Citi research did a similar analysis and found the market drops, in past outbreaks anyway, to be mild.
As Dan Egan, Director of Behavioral Finance at Betterment said, “The people who actually come out of this the best are the people who think about things in the context of their own plan, not in terms of trying to predict the trends.”
With the recent market movement in mind, here are five key things to remember about the markets and investing in stocks.
1. Things could get worse. I write this not to alarm anyone (things could also get better), but to set proper expectations. After Thursday’s 4% drop, the U.S. market (SPY) is down 11.2% since its peak on February 20. Non-US Developed markets (ACWX) are down 7.7% and Emerging Markets (EEM) 6.3% over this period.
According to analysis done by Adam Butler at BPG and Associates, since 1962 when the U.S. markets have seen a sell-off of 7% or more, the median final drawdown is 16%.

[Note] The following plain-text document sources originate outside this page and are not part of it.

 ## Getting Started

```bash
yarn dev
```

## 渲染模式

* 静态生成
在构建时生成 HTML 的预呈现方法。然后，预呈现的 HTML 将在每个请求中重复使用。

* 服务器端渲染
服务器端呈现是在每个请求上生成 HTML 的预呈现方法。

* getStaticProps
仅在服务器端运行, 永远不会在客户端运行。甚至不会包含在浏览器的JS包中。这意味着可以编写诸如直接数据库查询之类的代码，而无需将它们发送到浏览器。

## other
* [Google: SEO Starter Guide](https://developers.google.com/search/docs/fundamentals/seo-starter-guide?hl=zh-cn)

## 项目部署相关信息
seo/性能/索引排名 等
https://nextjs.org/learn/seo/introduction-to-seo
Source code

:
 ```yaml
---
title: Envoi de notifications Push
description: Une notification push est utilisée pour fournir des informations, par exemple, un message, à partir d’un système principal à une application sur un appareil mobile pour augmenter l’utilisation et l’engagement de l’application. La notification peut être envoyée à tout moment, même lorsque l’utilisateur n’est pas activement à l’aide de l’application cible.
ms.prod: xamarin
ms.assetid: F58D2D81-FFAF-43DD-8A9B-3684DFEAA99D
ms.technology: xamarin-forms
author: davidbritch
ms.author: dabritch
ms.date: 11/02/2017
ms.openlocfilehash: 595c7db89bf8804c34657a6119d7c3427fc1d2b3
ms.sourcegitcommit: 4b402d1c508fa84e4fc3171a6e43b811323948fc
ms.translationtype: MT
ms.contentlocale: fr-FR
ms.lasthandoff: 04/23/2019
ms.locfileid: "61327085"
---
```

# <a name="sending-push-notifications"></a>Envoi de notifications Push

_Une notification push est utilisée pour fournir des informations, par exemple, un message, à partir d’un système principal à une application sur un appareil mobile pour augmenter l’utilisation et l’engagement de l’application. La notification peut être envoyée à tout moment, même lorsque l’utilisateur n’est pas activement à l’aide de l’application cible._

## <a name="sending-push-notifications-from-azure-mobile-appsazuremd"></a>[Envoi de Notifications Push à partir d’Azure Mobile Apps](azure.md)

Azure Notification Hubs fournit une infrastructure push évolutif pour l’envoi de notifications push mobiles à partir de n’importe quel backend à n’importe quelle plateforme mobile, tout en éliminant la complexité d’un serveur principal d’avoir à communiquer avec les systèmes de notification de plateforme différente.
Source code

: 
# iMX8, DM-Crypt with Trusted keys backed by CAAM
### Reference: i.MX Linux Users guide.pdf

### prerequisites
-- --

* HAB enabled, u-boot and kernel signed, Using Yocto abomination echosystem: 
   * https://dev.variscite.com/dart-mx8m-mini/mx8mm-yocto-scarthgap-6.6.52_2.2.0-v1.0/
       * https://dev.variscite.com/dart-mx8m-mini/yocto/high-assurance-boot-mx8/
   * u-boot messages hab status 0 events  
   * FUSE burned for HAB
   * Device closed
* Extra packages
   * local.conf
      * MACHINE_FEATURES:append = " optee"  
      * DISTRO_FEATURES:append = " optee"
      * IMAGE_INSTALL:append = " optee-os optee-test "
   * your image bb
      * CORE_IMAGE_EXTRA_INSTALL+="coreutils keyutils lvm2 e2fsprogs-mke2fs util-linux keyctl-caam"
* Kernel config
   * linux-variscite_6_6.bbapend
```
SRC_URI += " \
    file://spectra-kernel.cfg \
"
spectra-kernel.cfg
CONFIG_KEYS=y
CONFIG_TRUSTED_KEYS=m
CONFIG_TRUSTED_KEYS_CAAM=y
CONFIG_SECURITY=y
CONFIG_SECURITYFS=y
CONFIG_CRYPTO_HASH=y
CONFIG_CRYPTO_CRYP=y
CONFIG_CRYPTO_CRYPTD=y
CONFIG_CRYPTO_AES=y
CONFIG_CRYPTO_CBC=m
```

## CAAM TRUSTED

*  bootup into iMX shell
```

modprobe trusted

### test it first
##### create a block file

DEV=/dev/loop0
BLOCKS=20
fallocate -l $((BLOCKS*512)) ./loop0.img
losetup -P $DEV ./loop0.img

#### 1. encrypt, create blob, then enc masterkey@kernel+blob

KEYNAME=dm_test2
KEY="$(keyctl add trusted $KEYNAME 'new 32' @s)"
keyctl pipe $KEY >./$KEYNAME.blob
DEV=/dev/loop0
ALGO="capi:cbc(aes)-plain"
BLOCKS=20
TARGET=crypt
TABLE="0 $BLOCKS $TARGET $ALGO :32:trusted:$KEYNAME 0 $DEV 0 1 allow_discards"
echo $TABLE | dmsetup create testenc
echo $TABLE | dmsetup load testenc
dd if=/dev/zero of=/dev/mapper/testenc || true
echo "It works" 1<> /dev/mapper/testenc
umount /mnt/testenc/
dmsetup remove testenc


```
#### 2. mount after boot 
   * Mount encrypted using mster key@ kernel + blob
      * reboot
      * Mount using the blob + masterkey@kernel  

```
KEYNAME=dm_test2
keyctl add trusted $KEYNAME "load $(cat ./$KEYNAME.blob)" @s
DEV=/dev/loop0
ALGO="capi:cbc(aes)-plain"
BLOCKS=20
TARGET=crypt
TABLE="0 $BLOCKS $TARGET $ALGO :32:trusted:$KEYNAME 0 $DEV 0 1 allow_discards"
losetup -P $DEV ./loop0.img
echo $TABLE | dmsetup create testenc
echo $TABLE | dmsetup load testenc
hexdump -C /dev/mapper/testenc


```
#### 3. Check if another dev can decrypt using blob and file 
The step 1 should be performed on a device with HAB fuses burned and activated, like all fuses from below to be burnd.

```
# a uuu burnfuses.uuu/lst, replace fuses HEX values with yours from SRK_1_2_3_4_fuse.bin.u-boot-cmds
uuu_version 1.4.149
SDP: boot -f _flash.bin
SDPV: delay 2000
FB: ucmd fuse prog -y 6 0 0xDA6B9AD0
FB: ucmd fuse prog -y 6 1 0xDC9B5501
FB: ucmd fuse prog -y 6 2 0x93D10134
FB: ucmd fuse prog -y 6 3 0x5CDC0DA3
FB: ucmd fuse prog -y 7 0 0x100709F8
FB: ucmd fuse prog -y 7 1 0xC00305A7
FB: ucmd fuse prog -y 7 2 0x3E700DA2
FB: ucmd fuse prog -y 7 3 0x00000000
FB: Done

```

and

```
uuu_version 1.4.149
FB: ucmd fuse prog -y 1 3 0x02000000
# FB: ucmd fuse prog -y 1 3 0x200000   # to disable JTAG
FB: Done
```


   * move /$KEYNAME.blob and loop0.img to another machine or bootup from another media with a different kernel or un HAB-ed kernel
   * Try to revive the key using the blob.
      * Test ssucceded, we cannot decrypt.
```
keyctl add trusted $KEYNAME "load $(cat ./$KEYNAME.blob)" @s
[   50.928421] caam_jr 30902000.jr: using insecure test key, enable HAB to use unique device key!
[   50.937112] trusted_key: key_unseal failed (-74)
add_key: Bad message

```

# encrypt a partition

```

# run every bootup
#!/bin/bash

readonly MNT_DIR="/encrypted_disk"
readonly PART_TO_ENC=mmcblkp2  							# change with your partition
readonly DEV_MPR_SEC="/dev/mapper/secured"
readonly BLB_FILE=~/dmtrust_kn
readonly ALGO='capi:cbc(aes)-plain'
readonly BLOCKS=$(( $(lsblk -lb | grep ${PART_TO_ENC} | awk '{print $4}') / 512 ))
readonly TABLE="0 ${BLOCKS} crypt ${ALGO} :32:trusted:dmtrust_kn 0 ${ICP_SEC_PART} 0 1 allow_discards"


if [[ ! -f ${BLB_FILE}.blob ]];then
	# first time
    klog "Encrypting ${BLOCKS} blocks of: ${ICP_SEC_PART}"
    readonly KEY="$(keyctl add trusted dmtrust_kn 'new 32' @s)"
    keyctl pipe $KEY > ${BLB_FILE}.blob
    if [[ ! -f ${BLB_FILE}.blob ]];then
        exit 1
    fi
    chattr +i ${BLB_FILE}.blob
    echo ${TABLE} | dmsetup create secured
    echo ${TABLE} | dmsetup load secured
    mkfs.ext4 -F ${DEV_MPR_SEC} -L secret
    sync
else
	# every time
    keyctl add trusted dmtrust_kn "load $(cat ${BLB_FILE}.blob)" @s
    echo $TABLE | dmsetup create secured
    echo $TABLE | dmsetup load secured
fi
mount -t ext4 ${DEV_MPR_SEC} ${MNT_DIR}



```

However, as Jason Zweig has pointed out in a Wall Street Journal article “Stocks could drop another 10% from here, or another 25% or 50%; they could stay flat; or they could go right back up again.” The point is no one knows, and that bring us to the second thing to remember.
2. You Don’t Just Hold Stocks. A well-diversified portfolio most likely holds a healthy allocation to cash and bonds in addition to stocks. Weeks like the last one are why. For clients, depending on their risk tolerance, we tend to hold anywhere from 20% to 60% in cash and bonds. For even our most aggressive clients (with only 20% in cash and bonds), this means five years of portfolio withdrawals (at the rule-of-thumb 4% withdrawal rate) in less volatile investments.
3. You Can’t Time the Markets. And neither can anyone else. If someone tells you they know what’s going to happen next, they’re likely either lying to you, selling you something, or extremely naïve—maybe all three. Since the bull market that started in March 2009, the U.S. market has experienced pullbacks of greater than 5% on 13 different occasions. The largest of these was the nearly 20% pullback that ended in October 2011. And yet over this period, the market is up 220% — making each of these pullbacks just a blip on the radar over the six-year period. (Preceding figures as of 2015)
What matters is “time in the markets, not timing the markets.”
Again, to quote Mr. Zweig, “After a market drop, or at any other time, no one knows what the market will do next. The one thing you can be fairly sure of is that the louder and more forcefully a market pundit voices his certainty about what is going to happen next, the more likely it is that he will turn out to be wrong.”
4. Weeks like this are a big reason stocks return more than bonds. From 1928-2014, stocks compounded at 9.6% annually versus 5.0% annually for bonds. This 4.6% difference is called the “equity risk premium.” And there are fundamental reasons for this premium: It’s compensation for stocks being lower in the capital structure than bonds and as a reward for being subject to both the downside and the upside of a company as an equity shareholder.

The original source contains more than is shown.